On Tue, Jun 25, 2019 at 02:23:05PM +0200, Peter Eisentraut wrote:

Yeah, there is more to do. The reason I'm focusing on these two right
now is that they would typically run as a background service, and a
clean exit is most important there. In the other cases, the program
runs more often in the foreground and you can see error messages. There
are also some cases where fsync() failures are intentionally ignored
((void) casts), so some of that would need to be investigated further.

The remaining three calls all go through file_utils.c.

Here is a patch to get started. Note that these calls don't go through
file_utils.c, so it's a separate issue anyway.
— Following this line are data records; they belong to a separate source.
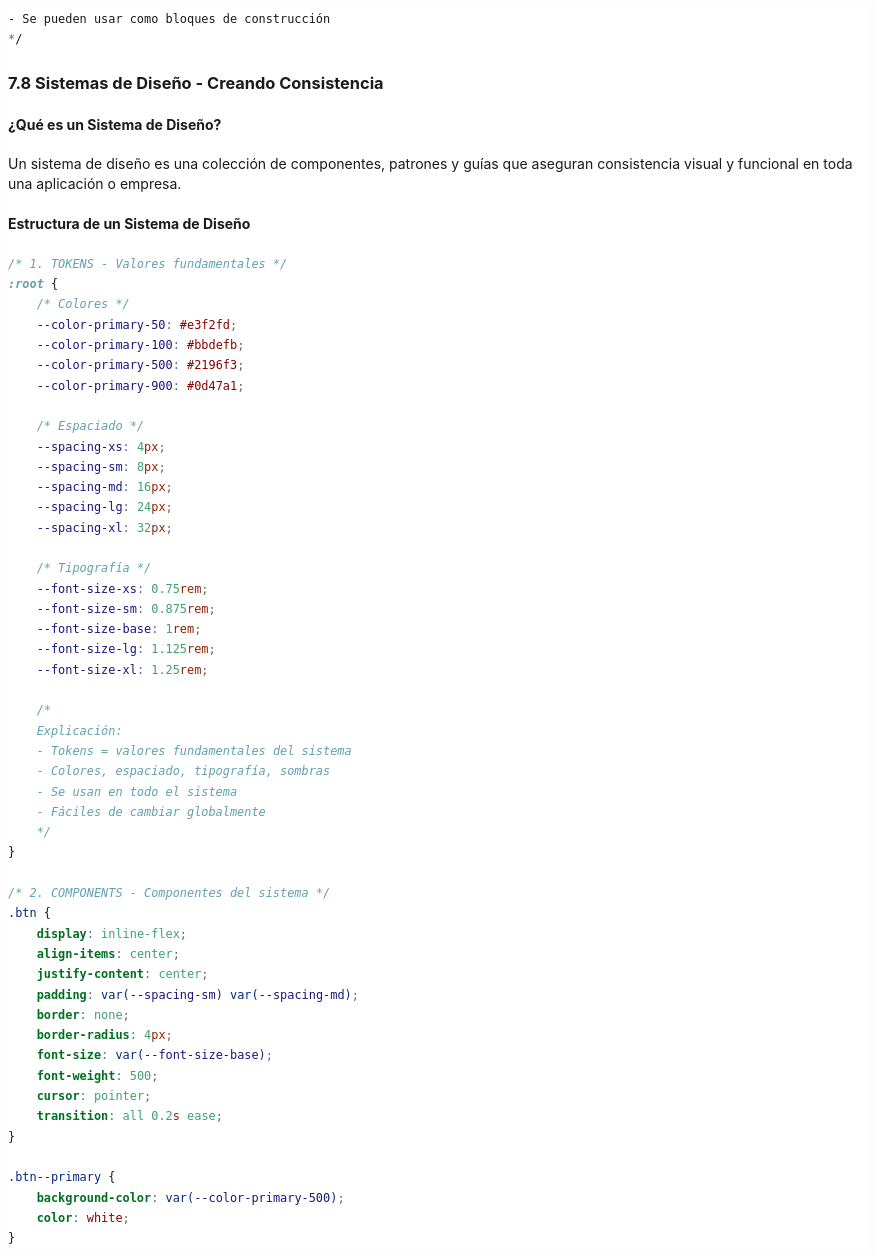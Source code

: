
 ```css
- Se pueden usar como bloques de construcción
*/
```

### 7.8 Sistemas de Diseño - Creando Consistencia

#### ¿Qué es un Sistema de Diseño?

Un sistema de diseño es una colección de componentes, patrones y guías que aseguran consistencia visual y funcional en toda una aplicación o empresa.

#### Estructura de un Sistema de Diseño

```css
/* 1. TOKENS - Valores fundamentales */
:root {
    /* Colores */
    --color-primary-50: #e3f2fd;
    --color-primary-100: #bbdefb;
    --color-primary-500: #2196f3;
    --color-primary-900: #0d47a1;
    
    /* Espaciado */
    --spacing-xs: 4px;
    --spacing-sm: 8px;
    --spacing-md: 16px;
    --spacing-lg: 24px;
    --spacing-xl: 32px;
    
    /* Tipografía */
    --font-size-xs: 0.75rem;
    --font-size-sm: 0.875rem;
    --font-size-base: 1rem;
    --font-size-lg: 1.125rem;
    --font-size-xl: 1.25rem;
    
    /* 
    Explicación:
    - Tokens = valores fundamentales del sistema
    - Colores, espaciado, tipografía, sombras
    - Se usan en todo el sistema
    - Fáciles de cambiar globalmente
    */
}

/* 2. COMPONENTS - Componentes del sistema */
.btn {
    display: inline-flex;
    align-items: center;
    justify-content: center;
    padding: var(--spacing-sm) var(--spacing-md);
    border: none;
    border-radius: 4px;
    font-size: var(--font-size-base);
    font-weight: 500;
    cursor: pointer;
    transition: all 0.2s ease;
}

.btn--primary {
    background-color: var(--color-primary-500);
    color: white;
}

```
Why using a different error code. Using EXIT_FAILURE is a more common
practice in the in-core binaries. The patch looks fine to me except
that, that's a good first cut.
--
Michael

#5Sehrope Sarkuni
sehrope@jackdb.com
In reply to: Michael Paquier (#4)
Re: fsync error handling in pg_receivewal, pg_recvlogical

Hi,

Tried out this patch and it applies, compiles, and passes check-world. Also
flipped things around in pg_recvlogical.c to exit-on-success to ensure it's
actually being called and that worked too. Outside of a more complicated
harness that simulates fsync errors not sure how else to test this further.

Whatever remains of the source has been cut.